Why export? The two most important reasons are likely to be under-used capacity (exporting will allow you to increase production, reduce unit costs and increase profits) and diversity (relying on just your own domestic market is risky because the market may decline, there may be seasonal factors, etc. Selling in other countriesallows you to spread the risk and develop opportunities abroad).

Before getting started, there is a lot of initial research to be done on the foreign market. The main concerns will include:

· background information (economic situation, political stability, currency risk)

· market size and likely product demand

· competitors’ products already in the market

· tariffs or import restrictions (duties, quotas, taxes)

· distribution channels and methods (agents, distributors, wholesalers, retailers)

· technical, safety, environmental and other standards required by law

· packing and packaging issues ( climate and time in transit, handling methods, need for different packaging to suit local market)

· sales literature and support material (translations needed)

· servicing arrangements ( if needed)

· customer satisfaction policy (money back/replacement schemes).

A major question is then going to be the nature of the distribution channel.

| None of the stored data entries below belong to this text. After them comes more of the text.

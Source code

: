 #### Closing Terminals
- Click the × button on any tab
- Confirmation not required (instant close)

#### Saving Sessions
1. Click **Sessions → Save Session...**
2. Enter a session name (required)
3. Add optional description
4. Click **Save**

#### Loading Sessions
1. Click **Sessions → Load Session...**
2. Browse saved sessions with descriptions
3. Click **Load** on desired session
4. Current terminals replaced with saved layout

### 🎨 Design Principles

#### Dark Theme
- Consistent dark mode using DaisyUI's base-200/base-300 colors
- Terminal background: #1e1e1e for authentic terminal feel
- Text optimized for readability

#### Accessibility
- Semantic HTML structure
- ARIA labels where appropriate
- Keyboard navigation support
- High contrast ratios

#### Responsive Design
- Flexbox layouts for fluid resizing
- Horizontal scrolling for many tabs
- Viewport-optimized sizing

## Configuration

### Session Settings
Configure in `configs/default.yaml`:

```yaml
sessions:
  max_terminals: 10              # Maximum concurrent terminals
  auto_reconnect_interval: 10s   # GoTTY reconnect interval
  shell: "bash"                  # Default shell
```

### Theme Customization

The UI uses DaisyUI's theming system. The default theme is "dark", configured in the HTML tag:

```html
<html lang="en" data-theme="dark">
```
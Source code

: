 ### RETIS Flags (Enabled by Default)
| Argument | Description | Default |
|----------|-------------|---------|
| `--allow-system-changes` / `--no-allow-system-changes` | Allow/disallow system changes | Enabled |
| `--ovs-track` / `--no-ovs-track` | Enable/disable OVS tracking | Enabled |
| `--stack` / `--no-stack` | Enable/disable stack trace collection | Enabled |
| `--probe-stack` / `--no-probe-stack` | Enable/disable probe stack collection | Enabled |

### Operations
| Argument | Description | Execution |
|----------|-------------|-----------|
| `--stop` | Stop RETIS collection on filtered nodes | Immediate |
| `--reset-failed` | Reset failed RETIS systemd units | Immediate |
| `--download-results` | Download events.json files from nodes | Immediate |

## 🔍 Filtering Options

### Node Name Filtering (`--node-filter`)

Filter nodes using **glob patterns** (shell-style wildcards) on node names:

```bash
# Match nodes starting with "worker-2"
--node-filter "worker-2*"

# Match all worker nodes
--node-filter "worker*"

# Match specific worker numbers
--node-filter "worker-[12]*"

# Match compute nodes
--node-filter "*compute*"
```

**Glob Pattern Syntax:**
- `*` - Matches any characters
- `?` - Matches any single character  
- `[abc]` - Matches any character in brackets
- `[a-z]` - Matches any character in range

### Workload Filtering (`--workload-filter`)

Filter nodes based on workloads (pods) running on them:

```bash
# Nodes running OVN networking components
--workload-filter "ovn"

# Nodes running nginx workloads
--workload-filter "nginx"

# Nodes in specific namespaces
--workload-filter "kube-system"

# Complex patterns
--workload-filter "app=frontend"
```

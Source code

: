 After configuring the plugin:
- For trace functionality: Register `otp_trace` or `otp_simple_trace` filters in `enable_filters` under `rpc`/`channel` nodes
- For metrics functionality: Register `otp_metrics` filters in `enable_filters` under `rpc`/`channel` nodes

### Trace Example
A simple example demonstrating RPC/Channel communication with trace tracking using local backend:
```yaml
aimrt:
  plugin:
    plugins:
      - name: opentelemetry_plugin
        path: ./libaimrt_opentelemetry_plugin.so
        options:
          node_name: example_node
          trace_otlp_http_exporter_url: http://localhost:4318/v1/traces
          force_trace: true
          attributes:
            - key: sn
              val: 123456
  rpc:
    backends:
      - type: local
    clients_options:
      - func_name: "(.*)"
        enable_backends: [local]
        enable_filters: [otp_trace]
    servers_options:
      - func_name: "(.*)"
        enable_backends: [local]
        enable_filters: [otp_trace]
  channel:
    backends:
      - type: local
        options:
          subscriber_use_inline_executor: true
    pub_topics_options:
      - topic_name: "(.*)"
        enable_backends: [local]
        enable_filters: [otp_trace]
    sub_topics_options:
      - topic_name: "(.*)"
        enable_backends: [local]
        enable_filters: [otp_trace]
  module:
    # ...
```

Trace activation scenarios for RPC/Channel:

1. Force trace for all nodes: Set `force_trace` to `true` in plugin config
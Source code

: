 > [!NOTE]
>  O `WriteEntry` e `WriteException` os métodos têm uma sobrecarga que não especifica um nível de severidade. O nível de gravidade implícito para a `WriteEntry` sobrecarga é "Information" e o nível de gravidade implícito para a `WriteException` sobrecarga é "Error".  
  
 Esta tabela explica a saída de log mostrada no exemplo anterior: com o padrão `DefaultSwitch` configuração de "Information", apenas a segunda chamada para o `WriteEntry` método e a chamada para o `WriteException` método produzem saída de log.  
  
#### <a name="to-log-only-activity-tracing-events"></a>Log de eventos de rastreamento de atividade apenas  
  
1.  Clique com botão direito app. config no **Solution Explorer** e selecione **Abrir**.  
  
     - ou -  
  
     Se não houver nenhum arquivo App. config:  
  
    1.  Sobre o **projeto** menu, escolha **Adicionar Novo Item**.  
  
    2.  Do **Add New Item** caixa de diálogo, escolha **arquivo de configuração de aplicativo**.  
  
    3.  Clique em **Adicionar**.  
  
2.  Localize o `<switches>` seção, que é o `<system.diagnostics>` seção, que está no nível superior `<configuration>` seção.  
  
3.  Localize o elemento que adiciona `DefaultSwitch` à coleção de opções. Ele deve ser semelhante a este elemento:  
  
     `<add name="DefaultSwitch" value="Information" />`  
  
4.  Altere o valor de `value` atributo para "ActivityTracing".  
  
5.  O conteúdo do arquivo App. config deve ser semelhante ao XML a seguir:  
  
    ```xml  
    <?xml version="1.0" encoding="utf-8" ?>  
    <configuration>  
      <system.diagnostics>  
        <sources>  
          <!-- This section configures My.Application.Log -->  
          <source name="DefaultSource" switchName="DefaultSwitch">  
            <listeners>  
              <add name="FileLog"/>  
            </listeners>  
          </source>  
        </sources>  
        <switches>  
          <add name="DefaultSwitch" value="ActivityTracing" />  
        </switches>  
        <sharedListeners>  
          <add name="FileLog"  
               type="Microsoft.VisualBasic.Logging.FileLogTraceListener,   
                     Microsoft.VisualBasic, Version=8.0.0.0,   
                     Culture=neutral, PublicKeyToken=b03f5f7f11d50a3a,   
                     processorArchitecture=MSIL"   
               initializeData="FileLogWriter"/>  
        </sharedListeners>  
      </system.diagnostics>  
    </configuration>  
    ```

Options to
consider will include:

1. Direct selling from manufacturer to customer without an intermediary.

2. Domestic export firms operating in foreign markets (with their own agents, local offices, etc). These firms will take your goods on a wholesale basis and do all the sales and paperwork. However, you have no control over the market and your products may receive little attention compared to others.

3. Agents working exclusively for you in the foreign market. An agent receives a commission for sales made on your behalf. The advantages of using agents are that you gain the services of an experienced local person with contacts and market experience. The disadvantages are that the agent will take a high commission and may lose interest quickly if sales do not arrive quickly.

4. Distributors. A distributor is different to an agent. A distributor is a customer - they have rights (usually exclusive) to purchase your products and resell them in the market. They are like a foreign wholesaler. An agent is justan intermediary and never actually buys any products on their own account.

With agents and distributors there will be many issues to discuss and negotiate on an ongoing basis. These include:
• which products are to be sold
• prices on the foreign market
• performance targets
• payment of local marketing costs
• transportation (taking into account speed, cost, security and efficiency)
• getting paid (cash in advance, letters of credit, bill of exchange, open account, etc).

There are other more specialized export options:

5. Licensing. This means selling or leasing some industrial or commercial expertise (for which you own the patent).



6. Franchising. This is a form of licensing for products which do not have patents.

7. Joint venture. This as a company owned jointly by two or more companies - for example a foreign company with a local partner.